For additional local information and visitor resources, click here.

UPDATE:  Per Wyndham, for reservations through September 14, 2017, if someone calls in the reservation can be cancelled with points returned.


----------



## dagger1 (Sep 8, 2017)

Wishing the best to all those who live in Florida and up the east coast.


----------



## Avislo (Sep 8, 2017)

"IMPORTANT HURRICANE IRMA UPDATE
With many resorts in the path of Hurricane Irma, Wyndham Vacation Ownership is closely monitoring the impacts of the storm as well as the projected path. At this time, we are able to confirm that all associates, owners and guests who were at Wyndham Rio Mar, Wyndham St. Thomas, Elysian Beach Resort, and Bluebeard’s Beach Club during the storm are safe. We will continue to monitor the impacts to our other resorts. Due to Hurricane Irma's predicted impact to the Central Florida area, the Wyndham Vacation Ownership corporate offices, including the Orlando-based contact centers, will be closed beginning Friday afternoon through Monday. We expect to resume normal operations Tuesday. During the closure, our staffing will be reduced since Orlando-based contact center agents will not be available. Agents based in other contact centers will be able to assist you, though you may experience longer than normal hold times. We appreciate your understanding during this emergency situation."

The above showed up on the Wyndham Vacation Resorts site.

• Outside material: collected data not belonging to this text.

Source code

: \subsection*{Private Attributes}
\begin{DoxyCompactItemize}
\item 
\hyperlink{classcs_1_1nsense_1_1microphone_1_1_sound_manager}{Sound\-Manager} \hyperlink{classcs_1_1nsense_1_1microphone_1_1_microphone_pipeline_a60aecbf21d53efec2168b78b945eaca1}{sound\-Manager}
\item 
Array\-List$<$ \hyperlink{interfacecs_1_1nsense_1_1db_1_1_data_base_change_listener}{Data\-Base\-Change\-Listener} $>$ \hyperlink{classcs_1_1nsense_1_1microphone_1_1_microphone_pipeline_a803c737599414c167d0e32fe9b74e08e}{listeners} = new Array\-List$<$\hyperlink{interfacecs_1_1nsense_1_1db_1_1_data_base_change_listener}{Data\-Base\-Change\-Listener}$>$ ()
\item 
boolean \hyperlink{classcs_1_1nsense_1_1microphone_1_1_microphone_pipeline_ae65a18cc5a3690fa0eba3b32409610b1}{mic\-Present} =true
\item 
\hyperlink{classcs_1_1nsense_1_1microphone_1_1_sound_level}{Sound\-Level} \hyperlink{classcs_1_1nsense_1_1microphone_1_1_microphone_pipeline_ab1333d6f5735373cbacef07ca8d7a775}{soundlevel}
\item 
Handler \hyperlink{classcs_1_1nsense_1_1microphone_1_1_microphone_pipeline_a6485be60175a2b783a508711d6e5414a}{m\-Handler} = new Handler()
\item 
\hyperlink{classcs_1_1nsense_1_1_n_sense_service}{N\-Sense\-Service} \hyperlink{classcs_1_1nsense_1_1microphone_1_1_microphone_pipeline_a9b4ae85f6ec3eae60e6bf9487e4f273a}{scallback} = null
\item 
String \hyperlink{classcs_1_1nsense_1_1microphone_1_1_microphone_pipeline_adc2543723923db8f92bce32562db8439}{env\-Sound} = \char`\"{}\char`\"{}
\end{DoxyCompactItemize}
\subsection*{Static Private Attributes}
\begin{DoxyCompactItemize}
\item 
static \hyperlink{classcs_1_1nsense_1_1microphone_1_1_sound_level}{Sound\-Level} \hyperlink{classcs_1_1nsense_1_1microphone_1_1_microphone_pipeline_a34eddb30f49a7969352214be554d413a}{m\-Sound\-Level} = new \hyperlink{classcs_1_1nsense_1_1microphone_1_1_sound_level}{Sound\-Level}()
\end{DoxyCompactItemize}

It would be nice to other owners who have a pressing need to talk with Wyndham over the next few days to hold all non important calls to them.


----------



## Avislo (Sep 8, 2017)

Edisto Island

"The governor did not rule out more evacuations. He suggested residents and visitors just outside the islands being evacuated to find safe shelter from Irma. Those areas include Edisto Island and St. Helena Island.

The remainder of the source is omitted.